**Task statement**
Produce an exact transcription of the listing below, omitting the pictures.

________

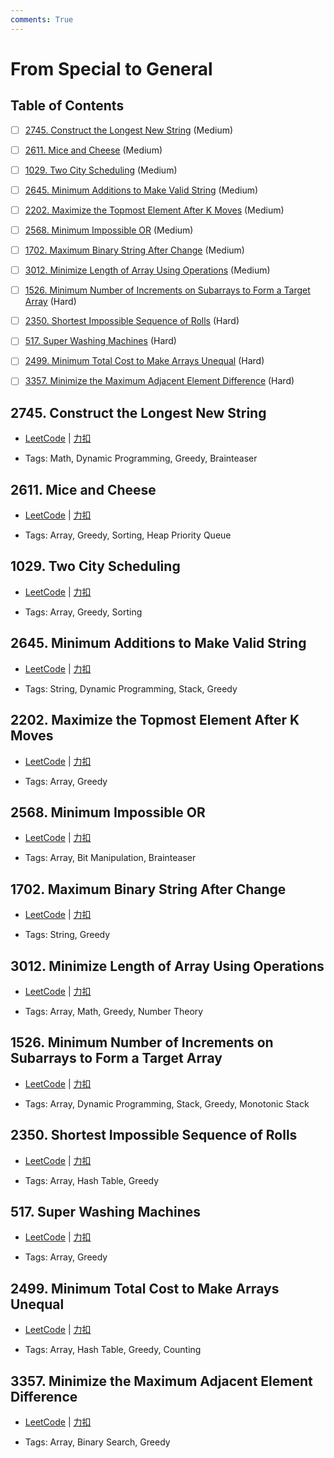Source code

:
 ```yaml
---
comments: True
---
```


# From Special to General

## Table of Contents

- [ ] [2745. Construct the Longest New String](#2745-construct-the-longest-new-string) (Medium)
- [ ] [2611. Mice and Cheese](#2611-mice-and-cheese) (Medium)
- [ ] [1029. Two City Scheduling](#1029-two-city-scheduling) (Medium)
- [ ] [2645. Minimum Additions to Make Valid String](#2645-minimum-additions-to-make-valid-string) (Medium)
- [ ] [2202. Maximize the Topmost Element After K Moves](#2202-maximize-the-topmost-element-after-k-moves) (Medium)
- [ ] [2568. Minimum Impossible OR](#2568-minimum-impossible-or) (Medium)
- [ ] [1702. Maximum Binary String After Change](#1702-maximum-binary-string-after-change) (Medium)
- [ ] [3012. Minimize Length of Array Using Operations](#3012-minimize-length-of-array-using-operations) (Medium)
- [ ] [1526. Minimum Number of Increments on Subarrays to Form a Target Array](#1526-minimum-number-of-increments-on-subarrays-to-form-a-target-array) (Hard)
- [ ] [2350. Shortest Impossible Sequence of Rolls](#2350-shortest-impossible-sequence-of-rolls) (Hard)
- [ ] [517. Super Washing Machines](#517-super-washing-machines) (Hard)
- [ ] [2499. Minimum Total Cost to Make Arrays Unequal](#2499-minimum-total-cost-to-make-arrays-unequal) (Hard)
- [ ] [3357. Minimize the Maximum Adjacent Element Difference](#3357-minimize-the-maximum-adjacent-element-difference) (Hard)


## 2745. Construct the Longest New String

-    [LeetCode](https://leetcode.com/problems/construct-the-longest-new-string/) | [力扣](https://leetcode.cn/problems/construct-the-longest-new-string/)

-   Tags: Math, Dynamic Programming, Greedy, Brainteaser



## 2611. Mice and Cheese

-    [LeetCode](https://leetcode.com/problems/mice-and-cheese/) | [力扣](https://leetcode.cn/problems/mice-and-cheese/)

-   Tags: Array, Greedy, Sorting, Heap Priority Queue



## 1029. Two City Scheduling

-    [LeetCode](https://leetcode.com/problems/two-city-scheduling/) | [力扣](https://leetcode.cn/problems/two-city-scheduling/)

-   Tags: Array, Greedy, Sorting



## 2645. Minimum Additions to Make Valid String

-    [LeetCode](https://leetcode.com/problems/minimum-additions-to-make-valid-string/) | [力扣](https://leetcode.cn/problems/minimum-additions-to-make-valid-string/)

-   Tags: String, Dynamic Programming, Stack, Greedy



## 2202. Maximize the Topmost Element After K Moves

-    [LeetCode](https://leetcode.com/problems/maximize-the-topmost-element-after-k-moves/) | [力扣](https://leetcode.cn/problems/maximize-the-topmost-element-after-k-moves/)

-   Tags: Array, Greedy



## 2568. Minimum Impossible OR

-    [LeetCode](https://leetcode.com/problems/minimum-impossible-or/) | [力扣](https://leetcode.cn/problems/minimum-impossible-or/)

-   Tags: Array, Bit Manipulation, Brainteaser



## 1702. Maximum Binary String After Change

-    [LeetCode](https://leetcode.com/problems/maximum-binary-string-after-change/) | [力扣](https://leetcode.cn/problems/maximum-binary-string-after-change/)

-   Tags: String, Greedy



## 3012. Minimize Length of Array Using Operations

-    [LeetCode](https://leetcode.com/problems/minimize-length-of-array-using-operations/) | [力扣](https://leetcode.cn/problems/minimize-length-of-array-using-operations/)

-   Tags: Array, Math, Greedy, Number Theory



## 1526. Minimum Number of Increments on Subarrays to Form a Target Array

-    [LeetCode](https://leetcode.com/problems/minimum-number-of-increments-on-subarrays-to-form-a-target-array/) | [力扣](https://leetcode.cn/problems/minimum-number-of-increments-on-subarrays-to-form-a-target-array/)

-   Tags: Array, Dynamic Programming, Stack, Greedy, Monotonic Stack



## 2350. Shortest Impossible Sequence of Rolls

-    [LeetCode](https://leetcode.com/problems/shortest-impossible-sequence-of-rolls/) | [力扣](https://leetcode.cn/problems/shortest-impossible-sequence-of-rolls/)

-   Tags: Array, Hash Table, Greedy



## 517. Super Washing Machines

-    [LeetCode](https://leetcode.com/problems/super-washing-machines/) | [力扣](https://leetcode.cn/problems/super-washing-machines/)

-   Tags: Array, Greedy



## 2499. Minimum Total Cost to Make Arrays Unequal

-    [LeetCode](https://leetcode.com/problems/minimum-total-cost-to-make-arrays-unequal/) | [力扣](https://leetcode.cn/problems/minimum-total-cost-to-make-arrays-unequal/)

-   Tags: Array, Hash Table, Greedy, Counting



## 3357. Minimize the Maximum Adjacent Element Difference

-    [LeetCode](https://leetcode.com/problems/minimize-the-maximum-adjacent-element-difference/) | [力扣](https://leetcode.cn/problems/minimize-the-maximum-adjacent-element-difference/)

-   Tags: Array, Binary Search, Greedy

________

**Solved exercise**
Source code

:
 ```yaml
---
comments: True
---
```


# From Special to General

## Table of Contents

- [ ] [2745. Construct the Longest New String](#2745-construct-the-longest-new-string) (Medium)
- [ ] [2611. Mice and Cheese](#2611-mice-and-cheese) (Medium)
- [ ] [1029. Two City Scheduling](#1029-two-city-scheduling) (Medium)
- [ ] [2645. Minimum Additions to Make Valid String](#2645-minimum-additions-to-make-valid-string) (Medium)
- [ ] [2202. Maximize the Topmost Element After K Moves](#2202-maximize-the-topmost-element-after-k-moves) (Medium)
- [ ] [2568. Minimum Impossible OR](#2568-minimum-impossible-or) (Medium)
- [ ] [1702. Maximum Binary String After Change](#1702-maximum-binary-string-after-change) (Medium)
- [ ] [3012. Minimize Length of Array Using Operations](#3012-minimize-length-of-array-using-operations) (Medium)
- [ ] [1526. Minimum Number of Increments on Subarrays to Form a Target Array](#1526-minimum-number-of-increments-on-subarrays-to-form-a-target-array) (Hard)
- [ ] [2350. Shortest Impossible Sequence of Rolls](#2350-shortest-impossible-sequence-of-rolls) (Hard)
- [ ] [517. Super Washing Machines](#517-super-washing-machines) (Hard)
- [ ] [2499. Minimum Total Cost to Make Arrays Unequal](#2499-minimum-total-cost-to-make-arrays-unequal) (Hard)
- [ ] [3357. Minimize the Maximum Adjacent Element Difference](#3357-minimize-the-maximum-adjacent-element-difference) (Hard)


## 2745. Construct the Longest New String

-    [LeetCode](https://leetcode.com/problems/construct-the-longest-new-string/) | [力扣](https://leetcode.cn/problems/construct-the-longest-new-string/)

-   Tags: Math, Dynamic Programming, Greedy, Brainteaser



## 2611. Mice and Cheese

-    [LeetCode](https://leetcode.com/problems/mice-and-cheese/) | [力扣](https://leetcode.cn/problems/mice-and-cheese/)

-   Tags: Array, Greedy, Sorting, Heap Priority Queue



## 1029. Two City Scheduling

-    [LeetCode](https://leetcode.com/problems/two-city-scheduling/) | [力扣](https://leetcode.cn/problems/two-city-scheduling/)

-   Tags: Array, Greedy, Sorting



## 2645. Minimum Additions to Make Valid String

-    [LeetCode](https://leetcode.com/problems/minimum-additions-to-make-valid-string/) | [力扣](https://leetcode.cn/problems/minimum-additions-to-make-valid-string/)

-   Tags: String, Dynamic Programming, Stack, Greedy



## 2202. Maximize the Topmost Element After K Moves

-    [LeetCode](https://leetcode.com/problems/maximize-the-topmost-element-after-k-moves/) | [力扣](https://leetcode.cn/problems/maximize-the-topmost-element-after-k-moves/)

-   Tags: Array, Greedy



## 2568. Minimum Impossible OR

-    [LeetCode](https://leetcode.com/problems/minimum-impossible-or/) | [力扣](https://leetcode.cn/problems/minimum-impossible-or/)

-   Tags: Array, Bit Manipulation, Brainteaser



## 1702. Maximum Binary String After Change

-    [LeetCode](https://leetcode.com/problems/maximum-binary-string-after-change/) | [力扣](https://leetcode.cn/problems/maximum-binary-string-after-change/)

-   Tags: String, Greedy



## 3012. Minimize Length of Array Using Operations

-    [LeetCode](https://leetcode.com/problems/minimize-length-of-array-using-operations/) | [力扣](https://leetcode.cn/problems/minimize-length-of-array-using-operations/)

-   Tags: Array, Math, Greedy, Number Theory



## 1526. Minimum Number of Increments on Subarrays to Form a Target Array

-    [LeetCode](https://leetcode.com/problems/minimum-number-of-increments-on-subarrays-to-form-a-target-array/) | [力扣](https://leetcode.cn/problems/minimum-number-of-increments-on-subarrays-to-form-a-target-array/)

-   Tags: Array, Dynamic Programming, Stack, Greedy, Monotonic Stack



## 2350. Shortest Impossible Sequence of Rolls

-    [LeetCode](https://leetcode.com/problems/shortest-impossible-sequence-of-rolls/) | [力扣](https://leetcode.cn/problems/shortest-impossible-sequence-of-rolls/)

-   Tags: Array, Hash Table, Greedy



## 517. Super Washing Machines

-    [LeetCode](https://leetcode.com/problems/super-washing-machines/) | [力扣](https://leetcode.cn/problems/super-washing-machines/)

-   Tags: Array, Greedy



## 2499. Minimum Total Cost to Make Arrays Unequal

-    [LeetCode](https://leetcode.com/problems/minimum-total-cost-to-make-arrays-unequal/) | [力扣](https://leetcode.cn/problems/minimum-total-cost-to-make-arrays-unequal/)

-   Tags: Array, Hash Table, Greedy, Counting



## 3357. Minimize the Maximum Adjacent Element Difference

-    [LeetCode](https://leetcode.com/problems/minimize-the-maximum-adjacent-element-difference/) | [力扣](https://leetcode.cn/problems/minimize-the-maximum-adjacent-element-difference/)

-   Tags: Array, Binary Search, Greedy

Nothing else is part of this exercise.